RBS has had initial discussions with Japanese megabank Sumitomo Mitsui Financial Group about a possible deal for its $120 billion-asset RBS Citizens unit, the Wall Street Journal, citing anonymous sources, reported Monday. The talks are early and informal, the report said.

Such a deal would be an alternative to RBS' current plan of spinning out its U.S. unit through a series of public offerings set to begin later this year. RBS, which is predominately owned by the British government after a 2008 bailout, has been looking for ways to harvest capital and refocus its operations.

The Wall Street Journal noted that a deal for RBS Citizens by Sumitomo Mitsui would be among the biggest bank deals announced since the 2008 economic crisis and would likely be the largest ever foreign-bank purchase of a U.S.-based bank. It would also face significant regulatory scrutiny.

The potential combination goes against where current regulation is headed, Kamal Mustafa, chairman and CEO of Invictus Consulting Group in New York and former global head of M&A at Citigroup, told American Banker.

"It would be a bizarre combination," Mustafa says. "This is coming in an environment where big is not good. One of the objectives of Basel III was to limit bank growth."
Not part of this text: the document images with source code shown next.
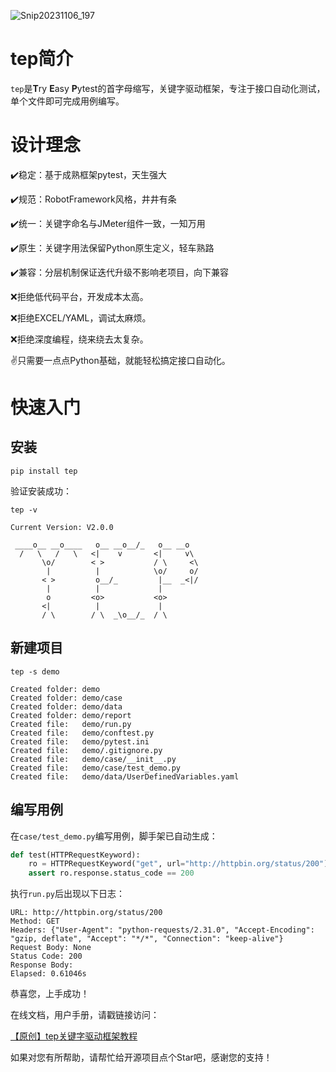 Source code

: ![Snip20231106_197](https://github.com/dongfanger/tep/assets/44184507/459c9254-6fe6-41ab-a752-a77408d0bb04)

# **tep简介**

`tep`是**T**ry **E**asy **P**ytest的首字母缩写，关键字驱动框架，专注于接口自动化测试，单个文件即可完成用例编写。

# 设计理念

✔️稳定：基于成熟框架pytest，天生强大

✔️规范：RobotFramework风格，井井有条

✔️统一：关键字命名与JMeter组件一致，一知万用

✔️原生：关键字用法保留Python原生定义，轻车熟路

✔️兼容：分层机制保证迭代升级不影响老项目，向下兼容

❌拒绝低代码平台，开发成本太高。

❌拒绝EXCEL/YAML，调试太麻烦。

❌拒绝深度编程，绕来绕去太复杂。

✌️只需要一点点Python基础，就能轻松搞定接口自动化。

# **快速入门**

## **安装**

```Shell
pip install tep
```

验证安装成功：

```Shell
tep -v
```

```Plain
Current Version: V2.0.0

 ____o__ __o____   o__ __o__/_   o__ __o
  /   \   /   \   <|    v       <|     v\
       \o/        < >           / \     <\
        |          |            \o/     o/
       < >         o__/_         |__  _<|/
        |          |             |
        o         <o>           <o>
       <|          |             |
       / \        / \  _\o__/_  / \

```

## **新建项目**

```Shell
tep -s demo
```

```Plain
Created folder: demo
Created folder: demo/case
Created folder: demo/data
Created folder: demo/report
Created file:   demo/run.py
Created file:   demo/conftest.py
Created file:   demo/pytest.ini
Created file:   demo/.gitignore.py
Created file:   demo/case/__init__.py
Created file:   demo/case/test_demo.py
Created file:   demo/data/UserDefinedVariables.yaml
```

## 编写用例

在`case/test_demo.py`编写用例，脚手架已自动生成：

```Python
def test(HTTPRequestKeyword):
    ro = HTTPRequestKeyword("get", url="http://httpbin.org/status/200")
    assert ro.response.status_code == 200
```

执行`run.py`后出现以下日志：

```Plain
URL: http://httpbin.org/status/200
Method: GET
Headers: {"User-Agent": "python-requests/2.31.0", "Accept-Encoding": "gzip, deflate", "Accept": "*/*", "Connection": "keep-alive"}
Request Body: None
Status Code: 200
Response Body: 
Elapsed: 0.61046s
```

恭喜您，上手成功！

在线文档，用户手册，请戳链接访问：

[【原创】tep关键字驱动框架教程](https://eqgvpqzl6c.feishu.cn/docx/DZVed7YptocKE1xYIgici1DynTe)

如果对您有所帮助，请帮忙给开源项目点个Star吧，感谢您的支持！
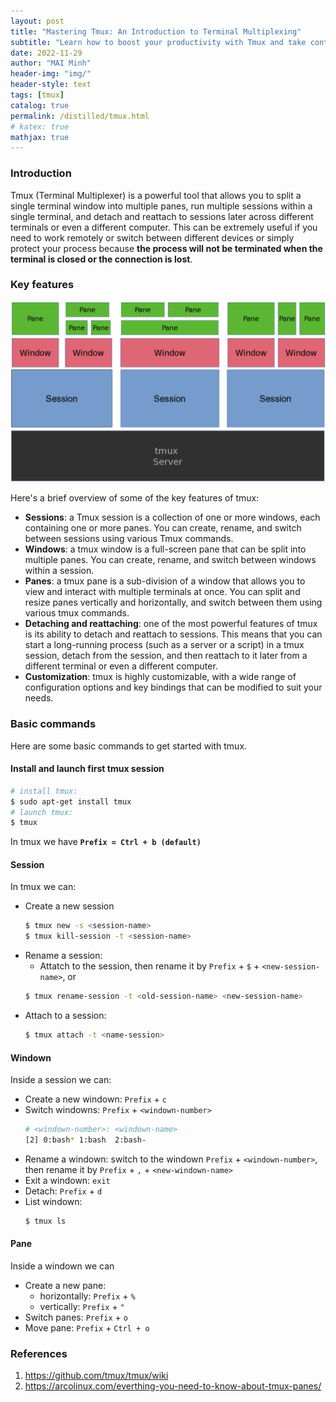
 ```yaml
---
layout: post
title: "Mastering Tmux: An Introduction to Terminal Multiplexing"
subtitle: "Learn how to boost your productivity with Tmux and take control of your terminal workflow"
date: 2022-11-29
author: "MAI Minh"
header-img: "img/"
header-style: text
tags: [tmux]
catalog: true
permalink: /distilled/tmux.html
# katex: true
mathjax: true
---
```


### Introduction

Tmux (Terminal Multiplexer) is a powerful tool that allows you to split a single terminal window into multiple panes, run multiple sessions within a single terminal, and detach and reattach to sessions later across different terminals or even a different computer. This can be extremely useful if you need to work remotely or switch between different devices or simply protect your process because **the process will not be terminated when the terminal is closed or the connection is lost**.

### Key features
![](../img/tmux.png)

Here's a brief overview of some of the key features of tmux:
- **Sessions**: a Tmux session is a collection of one or more windows, each containing one or more panes. You can create, rename, and switch between sessions using various Tmux commands.
- **Windows**: a tmux window is a full-screen pane that can be split into multiple panes. You can create, rename, and switch between windows within a session.
- **Panes**: a tmux pane is a sub-division of a window that allows you to view and interact with multiple terminals at once. You can split and resize panes vertically and horizontally, and switch between them using various tmux commands.
- **Detaching and reattaching**: one of the most powerful features of tmux is its ability to detach and reattach to sessions. This means that you can start a long-running process (such as a server or a script) in a tmux session, detach from the session, and then reattach to it later from a different terminal or even a different computer.
- **Customization**: tmux is highly customizable, with a wide range of configuration options and key bindings that can be modified to suit your needs.

### Basic commands

Here are some basic commands to get started with tmux.
#### Install and launch first tmux session
```bash
# install tmux:
$ sudo apt-get install tmux
# launch tmux:
$ tmux
```

In tmux we have **`Prefix = Ctrl + b (default)`**

#### Session

In tmux we can:
- Create a new session
    ```bash
    $ tmux new -s <session-name>
    $ tmux kill-session -t <session-name>
    ```
- Rename a session: 
    - Attatch to the session, then rename it by `Prefix` + `$` + `<new-session-name>`, or
    ```bash
    $ tmux rename-session -t <old-session-name> <new-session-name>
    ```
- Attach to a session: 
    ```bash
    $ tmux attach -t <name-session>
    ```

#### Windown

Inside a session we can:
- Create a new windown: `Prefix` + `c`
- Switch windowns: `Prefix` + `<windown-number>`
    ```bash
    # <windown-number>: <windown-name>
    [2] 0:bash* 1:bash  2:bash-
    ```
- Rename a windown: switch to the windown `Prefix` + `<windown-number>`, then rename it by `Prefix` + `,` + `<new-windown-name>`
- Exit a windown: `exit`
- Detach: `Prefix` + `d`
- List windown: 
    ```bash
    $ tmux ls
    ```

#### Pane

Inside a windown we can
- Create a new pane:
    - horizontally: `Prefix` + `%`
    - vertically: `Prefix` + `"`
- Switch panes: `Prefix` + `o`
- Move pane: `Prefix` + `Ctrl + o`


### References 

1. <https://github.com/tmux/tmux/wiki>
2. <https://arcolinux.com/everthing-you-need-to-know-about-tmux-panes/> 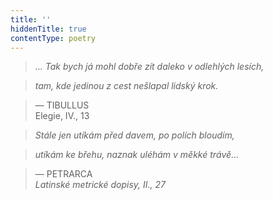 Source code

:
 ```yaml
---
title: ''
hiddenTitle: true
contentType: poetry
---
```


<section>

> 

> 

> 

> _… Tak bych já mohl dobře zít daleko v odlehlých lesích,_

> _tam, kde jedinou z cest nešlapal lidský krok._

> — TIBULLUS  
> Elegie, IV., 13

> _Stále jen utíkám před davem, po polích bloudím,_

> _utíkám ke břehu, naznak uléhám v měkké trávě…_

> — PETRARCA  
> _Latinské metrické dopisy, II., 27_

</section>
In an emailed statement to American Banker, RBS says it is still pursuing its public offering. "We announced in November 2013 that we would accelerate the IPO of Citizens, aiming to start the process in the second half of 2014 and to fully sell the business by the end of 2016," a spokesman said. "That is our plan."

Bruce Van Saun, RBS Citizens' chief executive, discussed the steps the bank is taking to ready itself to be a standalone entity with American Banker at last week's Retail Banking 2014 conference.

Investment bankers have said that announcing public offerings are often an attempt to lure potential buyers. There have been several rumors about sales and partial sales about the business in the last few years. Shortly after RBS said it would begin divesting Citizens, Toronto-Dominion Bank was rumored to be interested, though it denied the speculation.

RBS has been willing to sell pieces of Citizens' business, though. Late last year, U.S. Bancorp (USB) said it would buy roughly 100 branches in the Chicago area for $315 million.

A call to Sumitomo Mitsui's New York office was not immediately returned.

Sumitomo Mitsui and Royal Bank of Scotland have negotiated before. In early 2012, the Japanese bank agreed to buy RBS' aircraft leasing business for $7.3 billion.

Sumitomo Mitsui's U.S. banking presence is limited, consisting of its ownership of a $1.7 billion trust bank in Hoboken, N.J., and the $2.3 billion-asset Manufacturers Bank in Los Angeles, according to the Federal Deposit Insurance Corp. Japanese rival Mitsubishi UFJ Financial owns the $105 billion-asset Union Bank in San Francisco.